• What to do: Write out every line below that contains "sends".

-------- Exercise data

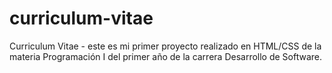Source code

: # curriculum-vitae
Curriculum Vitae - este es mi primer proyecto realizado en HTML/CSS de la materia Programación I del primer año de la carrera Desarrollo de Software.
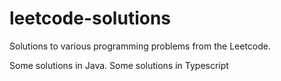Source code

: # leetcode-solutions
Solutions to various programming problems from the Leetcode.

Some solutions in Java.
Some solutions in Typescript
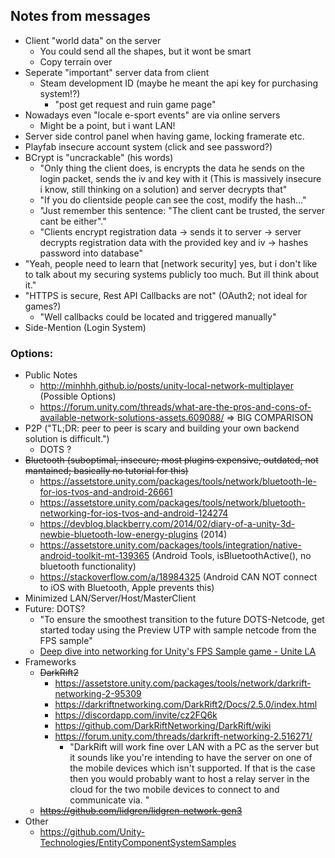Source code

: ## Notes from messages
* Client "world data" on the server
  * You could send all the shapes, but it wont be smart
  * Copy terrain over
* Seperate "important" server data from client
  * Steam development ID (maybe he meant the api key for purchasing system!?)
    * "post get request and ruin game page"
* Nowadays even "locale e-sport events" are via online servers
  * Might be a point, but i want LAN!
* Server side control panel when having game, locking framerate etc.
* Playfab insecure account system (click and see password?)
* BCrypt is "uncrackable" (his words)
  * "Only thing the client does, is encrypts the data he sends on the login packet, sends the iv and key with it 
  (This is massively insecure i know, still thinking on a solution) and server decrypts that"
  * "If you do clientside people can see the cost, modify the hash..."
  * "Just remember this sentence: "The client cant be trusted, the server cant be either"."
  * "Clients encrypt registration data -> sends it to server -> server decrypts registration data with the provided
  key and iv -> hashes password into database"
* "Yeah, people need to learn that [network security] yes, but i don't like to talk about my securing
systems publicly too much. But ill think about it."
* "HTTPS is secure, Rest API Callbacks are not" (OAuth2; not ideal for games?)
  * "Well callbacks could be located and triggered manually"
* Side-Mention (Login System)

### Options:
* Public Notes
  * http://minhhh.github.io/posts/unity-local-network-multiplayer (Possible Options)
  * https://forum.unity.com/threads/what-are-the-pros-and-cons-of-available-network-solutions-assets.609088/ => BIG COMPARISON
* P2P ("TL;DR: peer to peer is scary and building your own backend solution is difficult.")
  * DOTS ?
* ~~Bluetooth (suboptimal, insecure; most plugins expensive, outdated, not mantained; basically no tutorial for this)~~
  * https://assetstore.unity.com/packages/tools/network/bluetooth-le-for-ios-tvos-and-android-26661
  * https://assetstore.unity.com/packages/tools/network/bluetooth-networking-for-ios-tvos-and-android-124274
  * https://devblog.blackberry.com/2014/02/diary-of-a-unity-3d-newbie-bluetooth-low-energy-plugins (2014)
  * https://assetstore.unity.com/packages/tools/integration/native-android-toolkit-mt-139365 (Android Tools, isBluetoothActive(), no bluetooth functionality)
  * https://stackoverflow.com/a/18984325 (Android CAN NOT connect to iOS with Bluetooth, Apple prevents this)
* Minimized LAN/Server/Host/MasterClient
* Future: DOTS?
  * "To ensure the smoothest transition to the future DOTS-Netcode, get started today using the Preview UTP with sample netcode from the FPS sample"
  * [Deep dive into networking for Unity's FPS Sample game - Unite LA](https://www.youtube.com/watch?v=k6JTaFE7SYI)
* Frameworks
  * ~~DarkRift2~~
    * https://assetstore.unity.com/packages/tools/network/darkrift-networking-2-95309
    * https://darkriftnetworking.com/DarkRift2/Docs/2.5.0/index.html
    * https://discordapp.com/invite/cz2FQ6k
    * https://github.com/DarkRiftNetworking/DarkRift/wiki
    * https://forum.unity.com/threads/darkrift-networking-2.516271/
      * "DarkRift will work fine over LAN with a PC as the server but it sounds like you're intending to have the server on one of the mobile devices which isn't supported. If that is the case then you would probably want to host a relay server in the cloud for the two mobile devices to connect to and communicate via. "
  * ~~https://github.com/lidgren/lidgren-network-gen3~~
* Other
  * https://github.com/Unity-Technologies/EntityComponentSystemSamples
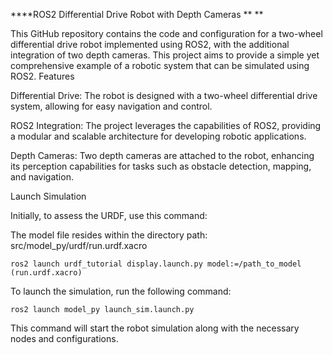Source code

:****ROS2 Differential Drive Robot with Depth Cameras
**
**

This GitHub repository contains the code and configuration for a two-wheel differential drive robot implemented using ROS2, with the additional integration of two depth cameras. This project aims to provide a simple yet comprehensive example of a robotic system that can be simulated using ROS2.
Features

Differential Drive: The robot is designed with a two-wheel differential drive system, allowing for easy navigation and control.
    
ROS2 Integration: The project leverages the capabilities of ROS2, providing a modular and scalable architecture for developing robotic applications.

Depth Cameras: Two depth cameras are attached to the robot, enhancing its perception capabilities for tasks such as obstacle detection, mapping, and navigation.

Launch Simulation


Initially, to assess the URDF, use this command:

The model file resides within the directory path: src/model_py/urdf/run.urdf.xacro

    ros2 launch urdf_tutorial display.launch.py model:=/path_to_model (run.urdf.xacro)


To launch the simulation, run the following command:

    ros2 launch model_py launch_sim.launch.py

This command will start the robot simulation along with the necessary nodes and configurations.
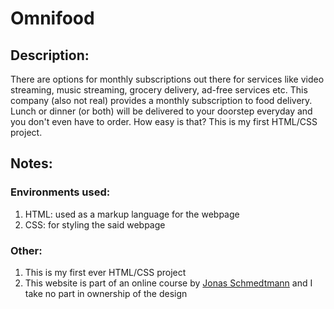 # Omnifood #

## Description: ##
There are options for monthly subscriptions out there for services like video streaming, music streaming, grocery delivery, ad-free services etc. This company (also not real) provides a monthly subscription to food delivery. Lunch or dinner (or both) will be delivered to your doorstep everyday and you don't even have to order. How easy is that? This is my first HTML/CSS project.

## Notes: ##

### Environments used: ###
1. HTML: used as a markup language for the webpage
2. CSS: for styling the said webpage

### Other: ###
1. This is my first ever HTML/CSS project
2. This website is part of an online course by [Jonas Schmedtmann](https://codingheroes.io/) and I take no part in ownership of the design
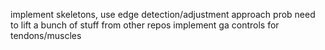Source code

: implement skeletons, use edge detection/adjustment approach prob need to lift a bunch of stuff from other repos
implement ga controls for tendons/muscles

----------------

• Solution to the problem:
  * "Only thing the client does, is encrypts the data he sends on the login packet, sends the iv and key with it 
  * "Clients encrypt registration data -> sends it to server -> server decrypts registration data with the provided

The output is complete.